# Everybody needs this guy!!



## 100189 (Jul 24, 2006)

We have found ourselves the best guy we could have possibly found to service & repair our R.V. and oh boy have we needed him!! As newcomers we worried about what to do when things went wrong. By sheer luck when everything you can think of that could go wrong - did - we had Duncan from Star Spangled Spanner to call!
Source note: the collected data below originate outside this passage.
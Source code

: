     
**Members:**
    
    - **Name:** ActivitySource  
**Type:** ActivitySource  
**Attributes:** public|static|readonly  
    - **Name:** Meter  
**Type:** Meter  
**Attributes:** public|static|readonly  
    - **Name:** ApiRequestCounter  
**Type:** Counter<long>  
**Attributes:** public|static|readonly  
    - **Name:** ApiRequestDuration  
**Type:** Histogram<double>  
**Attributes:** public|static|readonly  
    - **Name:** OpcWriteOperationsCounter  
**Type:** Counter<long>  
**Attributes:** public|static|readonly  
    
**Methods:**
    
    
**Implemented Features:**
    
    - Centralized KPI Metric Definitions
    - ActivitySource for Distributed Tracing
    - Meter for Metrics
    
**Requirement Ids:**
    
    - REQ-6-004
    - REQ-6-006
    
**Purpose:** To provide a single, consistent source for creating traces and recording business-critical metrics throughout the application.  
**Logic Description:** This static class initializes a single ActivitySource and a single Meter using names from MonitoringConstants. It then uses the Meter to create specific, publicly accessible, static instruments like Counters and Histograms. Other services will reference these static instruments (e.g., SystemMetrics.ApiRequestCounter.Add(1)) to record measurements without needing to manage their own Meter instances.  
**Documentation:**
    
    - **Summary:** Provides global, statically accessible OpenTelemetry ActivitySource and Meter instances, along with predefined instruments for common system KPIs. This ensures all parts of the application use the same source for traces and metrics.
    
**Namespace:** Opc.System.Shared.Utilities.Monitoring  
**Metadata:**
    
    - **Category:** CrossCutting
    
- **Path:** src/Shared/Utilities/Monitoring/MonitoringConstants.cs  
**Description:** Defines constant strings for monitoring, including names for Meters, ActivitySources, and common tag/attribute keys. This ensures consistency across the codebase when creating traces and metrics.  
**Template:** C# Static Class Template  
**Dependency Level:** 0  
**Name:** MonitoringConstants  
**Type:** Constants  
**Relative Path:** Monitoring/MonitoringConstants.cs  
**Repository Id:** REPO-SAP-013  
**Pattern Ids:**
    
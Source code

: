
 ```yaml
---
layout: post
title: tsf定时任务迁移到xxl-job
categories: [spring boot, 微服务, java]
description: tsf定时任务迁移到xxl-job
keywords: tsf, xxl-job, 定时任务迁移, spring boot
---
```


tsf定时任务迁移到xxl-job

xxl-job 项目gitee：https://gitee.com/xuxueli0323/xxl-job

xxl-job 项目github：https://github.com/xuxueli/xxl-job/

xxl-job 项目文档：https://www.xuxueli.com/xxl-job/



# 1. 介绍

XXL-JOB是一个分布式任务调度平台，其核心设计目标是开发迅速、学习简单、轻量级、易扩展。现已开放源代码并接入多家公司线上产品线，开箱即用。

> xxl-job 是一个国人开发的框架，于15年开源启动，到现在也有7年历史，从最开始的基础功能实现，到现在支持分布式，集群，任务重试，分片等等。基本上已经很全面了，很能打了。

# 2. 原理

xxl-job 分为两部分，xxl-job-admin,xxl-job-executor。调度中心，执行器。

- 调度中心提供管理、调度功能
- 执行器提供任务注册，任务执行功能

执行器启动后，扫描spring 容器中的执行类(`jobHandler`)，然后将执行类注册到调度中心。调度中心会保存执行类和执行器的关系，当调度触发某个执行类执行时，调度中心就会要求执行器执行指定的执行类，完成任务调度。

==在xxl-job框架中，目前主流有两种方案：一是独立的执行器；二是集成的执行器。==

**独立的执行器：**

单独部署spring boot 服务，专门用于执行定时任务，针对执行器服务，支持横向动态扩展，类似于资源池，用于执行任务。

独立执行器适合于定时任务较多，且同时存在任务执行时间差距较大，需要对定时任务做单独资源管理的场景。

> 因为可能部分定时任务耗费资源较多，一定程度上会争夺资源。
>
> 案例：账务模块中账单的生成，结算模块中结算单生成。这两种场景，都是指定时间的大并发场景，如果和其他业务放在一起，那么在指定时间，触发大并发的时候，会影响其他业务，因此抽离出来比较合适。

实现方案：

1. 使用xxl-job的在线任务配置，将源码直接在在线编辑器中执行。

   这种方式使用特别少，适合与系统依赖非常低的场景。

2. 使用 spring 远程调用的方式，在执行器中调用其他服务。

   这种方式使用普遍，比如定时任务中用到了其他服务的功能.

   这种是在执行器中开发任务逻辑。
To start with, in our first week away, on the bank holiday Sunday, we had a major electrical problem and did'nt have a clue what was wrong, we rang Duncan who kindly came all the way to us at Scarborough from Selby, spent 2 hours with us and while 'she who will be obeyed' was festering about the cost, she need not have worried as it was far less than we anticipated.

Needless to say, we have over the last few weeks, called on Duncan's services for repairs and servicing on numerous occasions and he is brilliant, very honest, very reasonable and would never sell an unnecessay item or carry out unnecessay work. And boy! does he know his stuff!! If anyone out there needs some honest advice or work on their RV then we cannot recommend him highly enough. He can be contacted on 07738 669938 His website is www.starspangledspanner.co.uk. :

Many thanks Duncan, its all appreciated you know!! from Tim, Karen, Buster, Boo and the kids!!


----------



## LadyJ (May 9, 2005)

Quite agree with all you say Tim he will even tamper with our tiddlers :lol: 


Jacquie


----------



## 98452 (Apr 2, 2006)

Great reference and going to need advice soon when my RV arrives from the states later this month :wink:


----------



## 88781 (May 9, 2005)

A valued member and asset to MHF :thumbright:


----------